Durant la seconde moitié du XIXe siècle, le plumage irisé du paon inspire les artistes autant que la symbolique attachée à l’oiseau : résurrection[2], immortalité et renouveau.  La plume de l’oiseau est notamment emblématique du mouvement britannique des Arts & Crafts avec la controversée "Peacock Room" que conçoit James McNeill Whistle en 1876-1877 ou le dessin "The Peacock Skirt" qu’Audrey Beardsley imagine en 1893 pour illustrer Salomé d’Oscar Wilde. Outre-Atlantique, Louis Comfort Tiffany s’empare également du plumage irisé, qui devient un de ses motifs favoris.

Infatigable inventeur toujours à la recherche de nouvelles possibilités pour sa pâte de verre, François Décorchemont magnifiera lui aussi le plumage du paon sur une de ses créations : le vase "Plumes de paon", qu’il réalise en six exemplaires seulement en 1912.  Dans une palette à la fois restreinte et riche de nuances aux couleurs profondes, le maître verrier a modelé une frise de plumes aux ocelles délicatement nervurées.
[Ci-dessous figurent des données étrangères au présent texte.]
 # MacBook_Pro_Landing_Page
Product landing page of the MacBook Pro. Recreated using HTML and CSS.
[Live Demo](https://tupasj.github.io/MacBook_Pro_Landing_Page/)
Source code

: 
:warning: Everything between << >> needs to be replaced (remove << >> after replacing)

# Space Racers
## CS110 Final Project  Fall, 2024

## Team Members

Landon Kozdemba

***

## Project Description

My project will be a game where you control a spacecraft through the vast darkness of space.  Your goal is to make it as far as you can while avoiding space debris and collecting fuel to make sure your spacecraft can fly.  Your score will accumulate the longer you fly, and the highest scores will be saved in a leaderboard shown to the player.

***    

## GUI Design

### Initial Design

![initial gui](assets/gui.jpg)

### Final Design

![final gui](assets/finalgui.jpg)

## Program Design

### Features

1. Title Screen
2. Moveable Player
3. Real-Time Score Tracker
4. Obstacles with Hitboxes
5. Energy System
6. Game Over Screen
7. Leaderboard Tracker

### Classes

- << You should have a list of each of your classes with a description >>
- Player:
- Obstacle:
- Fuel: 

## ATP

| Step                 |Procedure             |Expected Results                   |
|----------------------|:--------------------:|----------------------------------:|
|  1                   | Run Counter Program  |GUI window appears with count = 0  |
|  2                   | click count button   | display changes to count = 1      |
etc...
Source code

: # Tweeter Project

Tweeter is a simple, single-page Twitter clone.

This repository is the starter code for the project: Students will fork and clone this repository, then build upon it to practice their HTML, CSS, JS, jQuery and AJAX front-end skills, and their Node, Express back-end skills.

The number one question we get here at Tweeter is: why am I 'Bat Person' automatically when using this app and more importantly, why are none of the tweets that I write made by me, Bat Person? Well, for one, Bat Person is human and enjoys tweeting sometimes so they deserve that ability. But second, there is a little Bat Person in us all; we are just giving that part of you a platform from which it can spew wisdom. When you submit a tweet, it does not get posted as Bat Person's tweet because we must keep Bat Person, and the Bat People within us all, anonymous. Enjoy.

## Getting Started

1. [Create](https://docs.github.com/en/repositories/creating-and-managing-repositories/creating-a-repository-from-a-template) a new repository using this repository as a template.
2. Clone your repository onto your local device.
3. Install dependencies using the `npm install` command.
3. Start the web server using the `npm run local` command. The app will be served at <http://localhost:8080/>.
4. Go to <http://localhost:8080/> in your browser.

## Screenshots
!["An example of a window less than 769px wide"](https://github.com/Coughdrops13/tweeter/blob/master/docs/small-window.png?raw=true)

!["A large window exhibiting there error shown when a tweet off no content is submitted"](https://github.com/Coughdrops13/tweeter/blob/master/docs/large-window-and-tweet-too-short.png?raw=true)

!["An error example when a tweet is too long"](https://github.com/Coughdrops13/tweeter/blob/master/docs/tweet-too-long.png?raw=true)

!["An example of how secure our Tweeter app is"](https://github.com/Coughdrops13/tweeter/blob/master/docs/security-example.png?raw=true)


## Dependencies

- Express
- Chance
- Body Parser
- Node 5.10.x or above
Leur agencement épouse la forme du vase autant qu’il évoque la manière dont elles s’organisent à l’état de nature sur la traîne du paon. 
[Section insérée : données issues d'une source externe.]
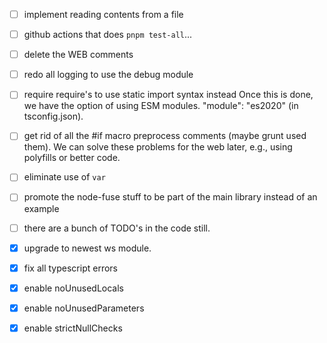 - [ ] implement reading contents from a file

- [ ] github actions that does `pnpm test-all`...

- [ ] delete the WEB comments
- [ ] redo all logging to use the debug module

- [ ] require require's to use static import syntax instead
      Once this is done, we have the option of using ESM modules.
      "module": "es2020" (in tsconfig.json).

- [ ] get rid of all the #if macro preprocess comments \(maybe grunt used them\). We can solve these problems for the web later, e.g., using polyfills or better code.
- [ ] eliminate use of `var`
- [ ] promote the node\-fuse stuff to be part of the main library instead of an example
- [ ] there are a bunch of TODO's in the code still.
- [x] upgrade to newest ws module.
- [x] fix all typescript errors
- [x] enable noUnusedLocals
- [x] enable noUnusedParameters
- [x] enable strictNullChecks
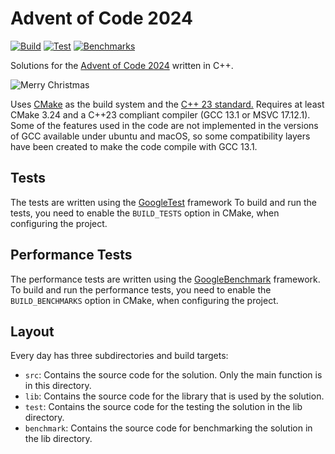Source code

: # Advent of Code 2024

[![Build](https://github.com/FrederikTobner/AdventOfCode2024/actions/workflows/Build.yaml/badge.svg)](https://github.com/FrederikTobner/AdventOfCode2024/actions/workflows/Build.yaml)
[![Test](https://github.com/FrederikTobner/AdventOfCode2024/actions/workflows/Test.yaml/badge.svg)](https://github.com/FrederikTobner/AdventOfCode2024/actions/workflows/Test.yaml)
[![Benchmarks](https://github.com/FrederikTobner/AdventOfCode2024/actions/workflows/Benchmarks.yaml/badge.svg)](https://github.com/FrederikTobner/AdventOfCode2024/actions/workflows/Benchmarks.yaml)

Solutions for the [Advent of Code 2024](https://adventofcode.com/2024) written in C++.

![Merry Christmas](https://i.giphy.com/media/v1.Y2lkPTc5MGI3NjExd3NoNjJ6eGtiZmhrYmtibnI4dnBzd3BpOWswMjh0ODlxMWwybGE1dyZlcD12MV9pbnRlcm5hbF9naWZfYnlfaWQmY3Q9Zw/damYg6Mana2CHXfuz5/giphy.gif)

Uses [CMake](https://cmake.org/) as the build system and the [C++ 23 standard.](https://en.cppreference.com/w/cpp/23)
Requires at least CMake 3.24 and a C++23 compliant compiler (GCC 13.1 or MSVC 17.12.1).
Some of the features used in the code are not implemented in the versions of GCC available under ubuntu and macOS, so some compatibility layers have been created to make the code compile with GCC 13.1.

## Tests

The tests are written using the [GoogleTest](https://github.com/google/googletest) framework
To build and run the tests, you need to enable the `BUILD_TESTS` option in CMake, when configuring the project.

## Performance Tests

The performance tests are written using the [GoogleBenchmark](https://github.com/google/benchmark) framework.
To build and run the performance tests, you need to enable the `BUILD_BENCHMARKS` option in CMake, when configuring the project.

## Layout

Every day has three subdirectories and build targets:

- `src`: Contains the source code for the solution. Only the main function is in this directory.
- `lib`: Contains the source code for the library that is used by the solution.
- `test`: Contains the source code for the testing the solution in the lib directory.
- `benchmark`: Contains the source code for benchmarking the solution in the lib directory.
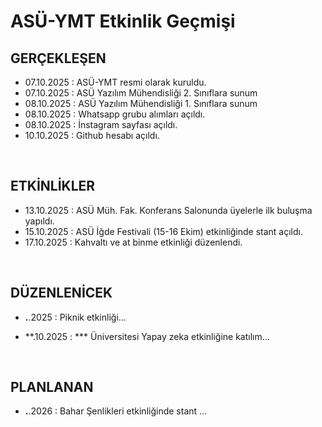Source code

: # ASÜ-YMT Etkinlik Geçmişi

## GERÇEKLEŞEN

- 07.10.2025 : ASÜ-YMT resmi olarak kuruldu.
- 07.10.2025 : ASÜ Yazılım Mühendisliği 2. Sınıflara sunum
- 08.10.2025 : ASÜ Yazılım Mühendisliği 1. Sınıflara sunum
- 08.10.2025 : Whatsapp grubu alımları açıldı.
- 08.10.2025 : İnstagram sayfası açıldı.
- 10.10.2025 : Github hesabı açıldı.

<br>

## ETKİNLİKLER

- 13.10.2025 : ASÜ Müh. Fak. Konferans Salonunda üyelerle ilk buluşma yapıldı.
- 15.10.2025 : ASÜ İğde Festivali (15-16 Ekim) etkinliğinde stant açıldı.
- 17.10.2025 : Kahvaltı ve at binme etkinliği düzenlendi.


<br>

## DÜZENLENİCEK

- **.**.2025 : Piknik etkinliği...

- **.10.2025 : *** Üniversitesi Yapay zeka etkinliğine katılım...

<br>

## PLANLANAN

- **.**.2026 : Bahar Şenlikleri etkinliğinde stant ...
Pour aboutir à cette pièce sublime, le maître verrier a d’abord dû maitriser un à un tous les tenants et aboutissants de sa matière. C’est ainsi qu’il passa sa carrière à noter, expérimenter, modifier la composition de sa pâte de verre, améliorer ses moules, dominer les caprices de la cuisson et de la chimie secrète des oxydes métalliques.  Et tout cela, François Décorchemont l’aura fait sans idée préconçue, sans parti pris ni souci de plaire ou d’imiter qui que ce soit.

Tel un Cyrano du verre il est seul devant son four, son inspiration et son art dont l’aboutissement nous rappelle : "C'est bien plus beau lorsque c'est inutile !"[3] 

 


[1] René Chavance dans son article "François Décorchemont et la pâte de verre" in Mobilier et décoration : revue française des arts décoratifs appliqués, 1930, page 120.

[2] On retrouve le paon associé à des symboles eucharistiques dès le 10e siècle.

[3] Cyrano de Bergerac dans l’œuvre éponyme d’Edmond Rostand, 1897, acte V, scène 6.